Behind all this however, there are the true underlying reasons for the Leave vote, which are much more interesting.

The EU’s true colours had begun to show ever since the European Single Act was ratified in 1986. The EU does want political union, the EU does fear the sovereignty of nation-states – their habits, customs and culture – the EU does believe that humourless bureaucrats are superior to political leaders who represent the ethos of a nation, and worst of all, the EU formulated a foreign policy whereby a new Cold (and sometimes not so Cold) War was being fought in its name. Even those who didn’t research the specifics of these phenomena could sense this.

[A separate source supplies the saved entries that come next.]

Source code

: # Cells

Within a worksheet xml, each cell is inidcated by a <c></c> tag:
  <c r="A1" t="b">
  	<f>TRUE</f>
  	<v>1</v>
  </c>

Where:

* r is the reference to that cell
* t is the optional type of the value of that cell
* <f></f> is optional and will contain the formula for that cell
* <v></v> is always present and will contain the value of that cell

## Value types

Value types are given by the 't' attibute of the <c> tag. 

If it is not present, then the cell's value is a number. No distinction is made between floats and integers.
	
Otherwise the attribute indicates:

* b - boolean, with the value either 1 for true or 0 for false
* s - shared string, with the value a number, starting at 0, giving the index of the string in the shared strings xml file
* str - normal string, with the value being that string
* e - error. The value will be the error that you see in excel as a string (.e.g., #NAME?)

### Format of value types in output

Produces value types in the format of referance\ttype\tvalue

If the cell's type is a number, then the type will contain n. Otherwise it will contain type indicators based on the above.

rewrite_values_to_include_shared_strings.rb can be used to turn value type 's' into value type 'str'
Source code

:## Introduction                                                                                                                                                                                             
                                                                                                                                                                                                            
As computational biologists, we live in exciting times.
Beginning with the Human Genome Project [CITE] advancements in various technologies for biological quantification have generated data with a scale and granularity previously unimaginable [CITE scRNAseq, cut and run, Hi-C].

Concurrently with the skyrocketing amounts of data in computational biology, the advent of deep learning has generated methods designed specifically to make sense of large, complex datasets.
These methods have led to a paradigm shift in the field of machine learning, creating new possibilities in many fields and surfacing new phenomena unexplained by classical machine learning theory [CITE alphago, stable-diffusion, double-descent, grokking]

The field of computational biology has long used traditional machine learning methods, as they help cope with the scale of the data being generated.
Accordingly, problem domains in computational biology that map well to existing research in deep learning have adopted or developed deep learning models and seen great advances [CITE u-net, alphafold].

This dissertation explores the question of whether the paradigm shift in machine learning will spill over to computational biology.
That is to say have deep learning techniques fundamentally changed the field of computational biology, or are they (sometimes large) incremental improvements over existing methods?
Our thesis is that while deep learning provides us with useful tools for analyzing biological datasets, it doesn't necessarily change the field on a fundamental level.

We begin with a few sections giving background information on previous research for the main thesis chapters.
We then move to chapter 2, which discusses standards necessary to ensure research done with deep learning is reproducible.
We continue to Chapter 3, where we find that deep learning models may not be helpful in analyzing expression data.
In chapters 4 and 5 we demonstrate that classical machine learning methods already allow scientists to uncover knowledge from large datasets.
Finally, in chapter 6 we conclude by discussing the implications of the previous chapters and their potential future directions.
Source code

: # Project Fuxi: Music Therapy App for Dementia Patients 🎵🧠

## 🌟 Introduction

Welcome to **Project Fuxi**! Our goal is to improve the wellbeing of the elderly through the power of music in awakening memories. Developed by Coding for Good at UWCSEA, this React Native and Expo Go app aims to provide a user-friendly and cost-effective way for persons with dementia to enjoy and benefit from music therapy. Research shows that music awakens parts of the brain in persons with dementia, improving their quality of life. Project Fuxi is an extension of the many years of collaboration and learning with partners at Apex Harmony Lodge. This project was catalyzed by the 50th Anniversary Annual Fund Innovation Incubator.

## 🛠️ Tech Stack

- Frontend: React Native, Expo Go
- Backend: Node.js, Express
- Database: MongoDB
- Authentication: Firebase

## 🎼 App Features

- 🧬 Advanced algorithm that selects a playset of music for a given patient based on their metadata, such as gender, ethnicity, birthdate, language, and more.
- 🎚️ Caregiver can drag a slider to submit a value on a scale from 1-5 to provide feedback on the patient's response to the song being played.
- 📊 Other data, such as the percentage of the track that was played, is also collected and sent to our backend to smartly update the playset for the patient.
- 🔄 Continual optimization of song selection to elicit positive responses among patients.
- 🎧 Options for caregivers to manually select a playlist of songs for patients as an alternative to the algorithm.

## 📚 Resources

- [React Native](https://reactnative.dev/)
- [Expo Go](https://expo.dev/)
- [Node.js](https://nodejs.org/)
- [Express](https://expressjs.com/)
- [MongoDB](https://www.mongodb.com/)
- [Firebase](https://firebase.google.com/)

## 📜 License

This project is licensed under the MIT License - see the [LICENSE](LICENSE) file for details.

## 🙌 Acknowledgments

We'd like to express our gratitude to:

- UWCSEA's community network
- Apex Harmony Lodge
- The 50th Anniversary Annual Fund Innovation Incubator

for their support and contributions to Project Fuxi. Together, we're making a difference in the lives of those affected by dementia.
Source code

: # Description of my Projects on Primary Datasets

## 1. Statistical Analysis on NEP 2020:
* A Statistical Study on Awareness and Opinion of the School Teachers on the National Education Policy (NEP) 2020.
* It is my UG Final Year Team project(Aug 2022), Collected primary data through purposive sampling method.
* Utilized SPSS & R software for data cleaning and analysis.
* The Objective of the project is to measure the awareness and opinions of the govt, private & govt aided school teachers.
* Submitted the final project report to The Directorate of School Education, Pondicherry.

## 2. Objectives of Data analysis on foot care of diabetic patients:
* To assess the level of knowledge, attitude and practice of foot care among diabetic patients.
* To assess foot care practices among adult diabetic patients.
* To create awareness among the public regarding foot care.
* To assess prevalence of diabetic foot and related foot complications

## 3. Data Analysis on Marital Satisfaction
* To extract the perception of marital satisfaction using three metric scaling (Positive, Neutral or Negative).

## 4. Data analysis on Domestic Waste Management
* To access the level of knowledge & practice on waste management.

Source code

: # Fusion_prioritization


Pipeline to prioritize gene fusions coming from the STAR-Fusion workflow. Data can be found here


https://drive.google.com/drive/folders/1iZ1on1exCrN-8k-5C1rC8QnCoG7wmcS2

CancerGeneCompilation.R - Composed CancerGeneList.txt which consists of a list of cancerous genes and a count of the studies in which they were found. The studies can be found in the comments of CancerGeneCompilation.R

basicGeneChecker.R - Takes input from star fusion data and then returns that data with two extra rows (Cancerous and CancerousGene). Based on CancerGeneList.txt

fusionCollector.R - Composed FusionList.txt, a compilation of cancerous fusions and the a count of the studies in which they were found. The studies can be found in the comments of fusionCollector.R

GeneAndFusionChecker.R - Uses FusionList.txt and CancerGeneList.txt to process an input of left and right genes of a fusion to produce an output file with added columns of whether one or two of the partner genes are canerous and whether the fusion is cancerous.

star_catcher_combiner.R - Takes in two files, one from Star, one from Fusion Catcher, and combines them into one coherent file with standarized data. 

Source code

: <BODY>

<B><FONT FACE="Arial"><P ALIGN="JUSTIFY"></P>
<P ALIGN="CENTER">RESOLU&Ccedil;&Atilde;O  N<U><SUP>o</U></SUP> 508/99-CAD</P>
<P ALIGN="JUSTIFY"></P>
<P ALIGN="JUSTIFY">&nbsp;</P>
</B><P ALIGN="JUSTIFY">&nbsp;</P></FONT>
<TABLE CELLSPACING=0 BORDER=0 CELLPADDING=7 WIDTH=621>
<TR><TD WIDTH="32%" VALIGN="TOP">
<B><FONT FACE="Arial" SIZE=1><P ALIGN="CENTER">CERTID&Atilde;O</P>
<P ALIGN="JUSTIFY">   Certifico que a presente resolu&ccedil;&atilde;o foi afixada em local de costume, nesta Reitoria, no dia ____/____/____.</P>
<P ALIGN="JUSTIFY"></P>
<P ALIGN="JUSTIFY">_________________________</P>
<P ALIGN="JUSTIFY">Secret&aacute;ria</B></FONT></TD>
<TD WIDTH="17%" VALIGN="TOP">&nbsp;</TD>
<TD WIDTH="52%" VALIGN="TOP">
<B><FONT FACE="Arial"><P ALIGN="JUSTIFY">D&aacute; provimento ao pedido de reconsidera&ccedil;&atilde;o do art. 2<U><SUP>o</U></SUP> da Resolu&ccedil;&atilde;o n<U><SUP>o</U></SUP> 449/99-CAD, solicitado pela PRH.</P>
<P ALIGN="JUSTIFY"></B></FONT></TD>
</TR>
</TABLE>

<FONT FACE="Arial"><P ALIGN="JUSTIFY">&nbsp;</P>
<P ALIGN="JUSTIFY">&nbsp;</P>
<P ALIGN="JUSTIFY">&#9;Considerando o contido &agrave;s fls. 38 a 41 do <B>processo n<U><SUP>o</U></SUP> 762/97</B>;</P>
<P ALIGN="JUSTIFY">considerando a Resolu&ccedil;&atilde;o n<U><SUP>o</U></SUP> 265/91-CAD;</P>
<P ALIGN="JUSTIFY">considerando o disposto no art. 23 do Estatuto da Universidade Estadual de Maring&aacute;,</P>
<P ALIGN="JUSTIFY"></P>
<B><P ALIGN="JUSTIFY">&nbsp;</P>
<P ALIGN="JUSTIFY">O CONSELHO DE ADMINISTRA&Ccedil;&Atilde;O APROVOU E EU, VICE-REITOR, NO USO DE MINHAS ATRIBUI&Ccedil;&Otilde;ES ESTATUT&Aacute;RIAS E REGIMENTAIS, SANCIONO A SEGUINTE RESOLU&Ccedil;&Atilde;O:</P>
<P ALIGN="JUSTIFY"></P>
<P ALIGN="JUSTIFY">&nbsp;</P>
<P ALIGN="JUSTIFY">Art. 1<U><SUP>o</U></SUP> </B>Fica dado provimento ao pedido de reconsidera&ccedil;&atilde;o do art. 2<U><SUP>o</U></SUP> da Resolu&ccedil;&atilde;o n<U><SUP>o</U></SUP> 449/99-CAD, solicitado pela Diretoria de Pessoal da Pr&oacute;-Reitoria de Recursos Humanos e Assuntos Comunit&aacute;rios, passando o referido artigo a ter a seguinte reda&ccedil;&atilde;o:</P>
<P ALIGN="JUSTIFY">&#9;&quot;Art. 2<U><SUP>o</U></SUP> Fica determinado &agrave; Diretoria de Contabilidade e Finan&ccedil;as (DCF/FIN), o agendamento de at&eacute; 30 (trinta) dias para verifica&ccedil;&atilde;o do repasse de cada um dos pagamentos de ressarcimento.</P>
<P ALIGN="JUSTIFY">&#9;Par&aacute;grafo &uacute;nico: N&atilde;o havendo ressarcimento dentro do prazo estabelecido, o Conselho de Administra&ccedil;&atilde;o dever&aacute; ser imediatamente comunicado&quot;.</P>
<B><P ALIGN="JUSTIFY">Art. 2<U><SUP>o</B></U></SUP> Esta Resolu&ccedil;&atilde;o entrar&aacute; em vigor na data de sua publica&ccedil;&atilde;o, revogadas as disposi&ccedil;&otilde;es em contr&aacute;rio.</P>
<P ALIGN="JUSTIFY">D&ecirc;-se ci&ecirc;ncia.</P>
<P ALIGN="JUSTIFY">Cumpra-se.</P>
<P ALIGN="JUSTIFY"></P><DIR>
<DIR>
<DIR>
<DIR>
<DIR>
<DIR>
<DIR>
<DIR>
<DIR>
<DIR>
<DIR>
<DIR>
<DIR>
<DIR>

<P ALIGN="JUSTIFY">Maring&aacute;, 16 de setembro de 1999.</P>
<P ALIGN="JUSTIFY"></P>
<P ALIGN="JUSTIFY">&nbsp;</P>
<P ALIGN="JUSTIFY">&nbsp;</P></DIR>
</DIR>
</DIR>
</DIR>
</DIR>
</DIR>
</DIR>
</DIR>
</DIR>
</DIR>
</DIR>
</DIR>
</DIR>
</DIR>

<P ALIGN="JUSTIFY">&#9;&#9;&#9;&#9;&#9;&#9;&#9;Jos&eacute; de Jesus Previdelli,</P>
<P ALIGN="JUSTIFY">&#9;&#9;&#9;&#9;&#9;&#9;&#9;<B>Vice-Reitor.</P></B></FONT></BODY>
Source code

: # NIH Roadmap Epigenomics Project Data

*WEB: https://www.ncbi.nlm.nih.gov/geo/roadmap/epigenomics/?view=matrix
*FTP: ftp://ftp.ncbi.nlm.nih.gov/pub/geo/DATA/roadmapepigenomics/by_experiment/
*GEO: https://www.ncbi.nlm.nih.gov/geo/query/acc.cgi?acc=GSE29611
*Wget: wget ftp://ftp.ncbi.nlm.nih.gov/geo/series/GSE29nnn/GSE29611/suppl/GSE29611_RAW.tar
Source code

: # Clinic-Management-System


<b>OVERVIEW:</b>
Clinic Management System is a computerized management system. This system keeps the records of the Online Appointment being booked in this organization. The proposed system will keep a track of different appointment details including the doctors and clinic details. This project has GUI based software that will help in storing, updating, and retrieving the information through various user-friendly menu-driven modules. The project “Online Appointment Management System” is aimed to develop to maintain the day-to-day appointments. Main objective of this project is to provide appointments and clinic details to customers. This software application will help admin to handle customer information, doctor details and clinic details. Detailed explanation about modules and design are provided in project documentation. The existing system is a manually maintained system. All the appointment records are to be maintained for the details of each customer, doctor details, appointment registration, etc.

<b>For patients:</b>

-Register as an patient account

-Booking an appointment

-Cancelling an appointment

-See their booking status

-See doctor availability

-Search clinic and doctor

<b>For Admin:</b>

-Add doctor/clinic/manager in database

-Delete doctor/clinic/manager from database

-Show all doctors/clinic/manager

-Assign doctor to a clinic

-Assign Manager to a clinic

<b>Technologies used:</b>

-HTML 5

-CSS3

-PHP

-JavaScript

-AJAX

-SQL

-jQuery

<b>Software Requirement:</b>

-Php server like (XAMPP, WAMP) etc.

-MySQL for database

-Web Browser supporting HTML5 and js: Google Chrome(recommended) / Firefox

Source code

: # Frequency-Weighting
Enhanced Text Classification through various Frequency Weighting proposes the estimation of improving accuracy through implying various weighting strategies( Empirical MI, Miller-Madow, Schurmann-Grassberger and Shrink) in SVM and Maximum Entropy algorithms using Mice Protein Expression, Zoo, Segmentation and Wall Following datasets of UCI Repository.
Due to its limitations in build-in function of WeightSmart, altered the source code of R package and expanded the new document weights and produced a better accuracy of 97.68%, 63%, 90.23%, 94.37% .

Most people are neither insular nor xenophobic. Most people realise that governments playing a smaller role in people’s lives will allow internationalism to flourish.  Most people living in a small geographical area with increasingly little to offer the wider world, who have for better or worse a very great deal of shared history, want to be able to trade and live with each other free from bureaucratic obstacles.  Most people agree that for this to happen, industrial and agricultural products need to meet certain basic standards of safety and functionality.  However that is all they want.  Instead they got the EU, an organisation where a man called Jean-Claude Junker acts like a gatekeeper, deciding whether and when people can go, and what they should do.  

In an ideal world, the referendum should not have happened at all. It was the product of a man – David Cameron – who took a personal gamble he was ill equipped to take. Instead, like-minded people throughout Europe should have agreed a programme to wind the EU up, replacing it with new simple treaties of cooperation agreed between sovereign states.  However since that didn’t happen, the best that can now happen is for Britain to enter into a Swiss style agreement with Europe, retaining its political sovereignty and independence in foreign policy, but ensuring continued access to the European single market and insuring that people do not have to pass through a kind of Checkpoint Charlie to spend a weekend in Paris or take a business trip to Berlin. 

Now is the time for pragmatic political leadership to bring that about.  British and EU leaders need to admit to themselves that they missed their chance to change Europe cooperatively, by consensus.  They have to embrace change, and it is Britain which has voted for Brexit which must take the lead in bringing it about.